Directions
From the data that follows, report the number of lines including "disk", and only that number.

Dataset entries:
|---|
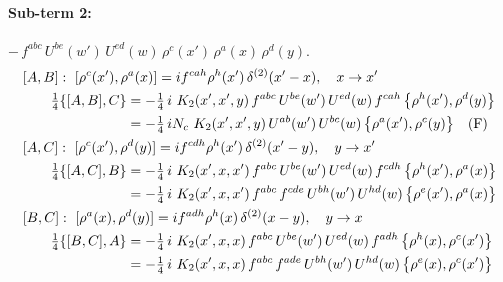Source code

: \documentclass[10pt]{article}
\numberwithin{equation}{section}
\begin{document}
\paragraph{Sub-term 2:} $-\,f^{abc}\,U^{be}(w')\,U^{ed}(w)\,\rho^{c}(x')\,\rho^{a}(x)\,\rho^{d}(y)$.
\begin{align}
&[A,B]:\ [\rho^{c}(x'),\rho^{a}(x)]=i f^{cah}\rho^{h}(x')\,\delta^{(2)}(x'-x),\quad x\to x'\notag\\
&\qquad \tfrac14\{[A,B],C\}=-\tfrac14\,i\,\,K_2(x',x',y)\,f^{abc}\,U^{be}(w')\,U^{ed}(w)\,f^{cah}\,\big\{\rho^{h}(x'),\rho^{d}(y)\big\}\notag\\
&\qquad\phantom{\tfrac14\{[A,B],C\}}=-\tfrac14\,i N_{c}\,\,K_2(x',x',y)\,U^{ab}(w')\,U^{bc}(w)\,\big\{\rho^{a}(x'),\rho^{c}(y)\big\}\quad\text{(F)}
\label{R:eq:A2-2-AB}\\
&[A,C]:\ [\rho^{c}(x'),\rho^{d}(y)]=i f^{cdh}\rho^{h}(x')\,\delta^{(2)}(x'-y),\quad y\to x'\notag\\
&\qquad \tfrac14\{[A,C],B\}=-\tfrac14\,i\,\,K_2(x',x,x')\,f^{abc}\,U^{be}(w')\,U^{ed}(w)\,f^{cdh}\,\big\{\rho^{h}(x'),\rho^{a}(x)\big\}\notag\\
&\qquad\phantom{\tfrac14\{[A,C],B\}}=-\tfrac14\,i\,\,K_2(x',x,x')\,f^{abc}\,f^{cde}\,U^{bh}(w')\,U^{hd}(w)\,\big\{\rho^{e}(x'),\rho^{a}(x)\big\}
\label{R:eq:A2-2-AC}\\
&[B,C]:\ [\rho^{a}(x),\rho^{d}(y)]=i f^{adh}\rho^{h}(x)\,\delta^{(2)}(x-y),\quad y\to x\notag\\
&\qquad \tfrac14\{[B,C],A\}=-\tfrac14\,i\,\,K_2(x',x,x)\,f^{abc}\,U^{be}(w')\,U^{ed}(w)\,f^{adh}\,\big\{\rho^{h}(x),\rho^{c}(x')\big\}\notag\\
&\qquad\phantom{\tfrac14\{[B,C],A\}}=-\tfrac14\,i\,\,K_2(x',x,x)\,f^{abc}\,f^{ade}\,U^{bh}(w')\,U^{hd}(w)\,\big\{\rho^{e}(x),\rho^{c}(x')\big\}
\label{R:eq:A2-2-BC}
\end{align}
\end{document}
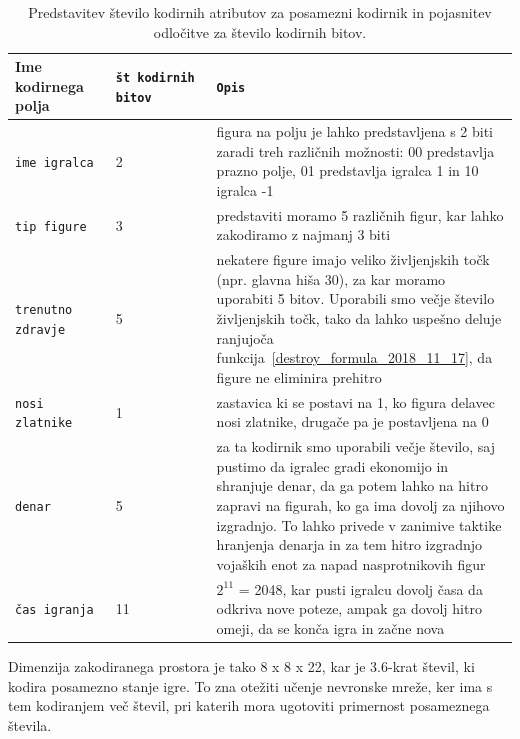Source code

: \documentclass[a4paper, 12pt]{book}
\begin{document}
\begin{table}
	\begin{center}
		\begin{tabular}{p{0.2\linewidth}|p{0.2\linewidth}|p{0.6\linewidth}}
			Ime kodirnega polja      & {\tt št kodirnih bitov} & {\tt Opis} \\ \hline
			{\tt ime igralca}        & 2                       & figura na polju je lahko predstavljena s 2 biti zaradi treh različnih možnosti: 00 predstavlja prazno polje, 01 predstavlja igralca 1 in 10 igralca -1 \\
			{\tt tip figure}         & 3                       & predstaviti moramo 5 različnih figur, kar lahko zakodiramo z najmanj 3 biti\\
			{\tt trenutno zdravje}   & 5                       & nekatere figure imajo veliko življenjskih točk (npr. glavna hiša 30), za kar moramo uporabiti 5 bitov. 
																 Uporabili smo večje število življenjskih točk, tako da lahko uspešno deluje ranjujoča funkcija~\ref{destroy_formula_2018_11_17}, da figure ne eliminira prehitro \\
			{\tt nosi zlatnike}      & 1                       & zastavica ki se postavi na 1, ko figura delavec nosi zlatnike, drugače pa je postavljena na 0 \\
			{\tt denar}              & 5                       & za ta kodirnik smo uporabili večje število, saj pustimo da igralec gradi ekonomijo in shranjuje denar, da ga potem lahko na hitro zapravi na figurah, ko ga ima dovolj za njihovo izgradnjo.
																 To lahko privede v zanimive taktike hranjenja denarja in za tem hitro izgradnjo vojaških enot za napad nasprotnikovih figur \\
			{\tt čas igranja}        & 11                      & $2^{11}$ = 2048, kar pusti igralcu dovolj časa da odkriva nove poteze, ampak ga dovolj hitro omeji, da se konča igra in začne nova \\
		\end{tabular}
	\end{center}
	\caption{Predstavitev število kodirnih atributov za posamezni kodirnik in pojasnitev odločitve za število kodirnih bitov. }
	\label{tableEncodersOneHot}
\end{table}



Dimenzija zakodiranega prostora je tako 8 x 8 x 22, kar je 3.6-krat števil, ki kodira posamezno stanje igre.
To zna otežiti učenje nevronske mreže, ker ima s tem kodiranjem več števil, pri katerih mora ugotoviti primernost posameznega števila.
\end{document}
|---|
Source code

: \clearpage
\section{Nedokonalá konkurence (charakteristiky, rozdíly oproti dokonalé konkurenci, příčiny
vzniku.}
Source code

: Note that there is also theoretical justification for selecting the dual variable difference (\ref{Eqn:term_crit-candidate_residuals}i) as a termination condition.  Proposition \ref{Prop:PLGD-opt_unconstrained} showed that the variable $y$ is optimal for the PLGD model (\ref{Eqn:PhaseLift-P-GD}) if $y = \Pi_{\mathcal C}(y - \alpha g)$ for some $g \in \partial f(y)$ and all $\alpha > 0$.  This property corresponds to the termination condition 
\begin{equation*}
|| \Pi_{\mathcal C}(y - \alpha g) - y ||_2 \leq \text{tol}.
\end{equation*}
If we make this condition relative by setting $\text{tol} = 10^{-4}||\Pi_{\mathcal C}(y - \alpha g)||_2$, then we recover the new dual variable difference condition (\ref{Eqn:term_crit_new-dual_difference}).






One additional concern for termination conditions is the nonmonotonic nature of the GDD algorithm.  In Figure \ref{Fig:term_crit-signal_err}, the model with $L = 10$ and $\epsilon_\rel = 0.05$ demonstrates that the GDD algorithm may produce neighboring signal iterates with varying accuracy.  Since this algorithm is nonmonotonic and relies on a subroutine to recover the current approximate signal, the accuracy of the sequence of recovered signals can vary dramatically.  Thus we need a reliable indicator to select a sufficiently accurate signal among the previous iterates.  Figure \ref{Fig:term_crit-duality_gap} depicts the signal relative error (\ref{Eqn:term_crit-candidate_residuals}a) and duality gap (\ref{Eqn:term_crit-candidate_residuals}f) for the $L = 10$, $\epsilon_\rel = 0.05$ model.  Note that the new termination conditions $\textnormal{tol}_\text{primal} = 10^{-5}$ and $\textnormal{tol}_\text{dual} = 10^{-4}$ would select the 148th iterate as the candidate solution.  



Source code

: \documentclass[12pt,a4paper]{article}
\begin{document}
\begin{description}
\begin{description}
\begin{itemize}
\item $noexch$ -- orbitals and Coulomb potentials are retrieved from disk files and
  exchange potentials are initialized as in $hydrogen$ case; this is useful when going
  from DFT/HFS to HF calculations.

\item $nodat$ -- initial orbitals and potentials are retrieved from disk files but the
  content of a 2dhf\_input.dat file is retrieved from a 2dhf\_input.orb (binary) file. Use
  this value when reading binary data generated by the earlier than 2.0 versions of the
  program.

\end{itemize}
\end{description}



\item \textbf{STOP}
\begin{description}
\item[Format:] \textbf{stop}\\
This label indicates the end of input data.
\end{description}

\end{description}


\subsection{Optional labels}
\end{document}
|---|
Answer to this task
2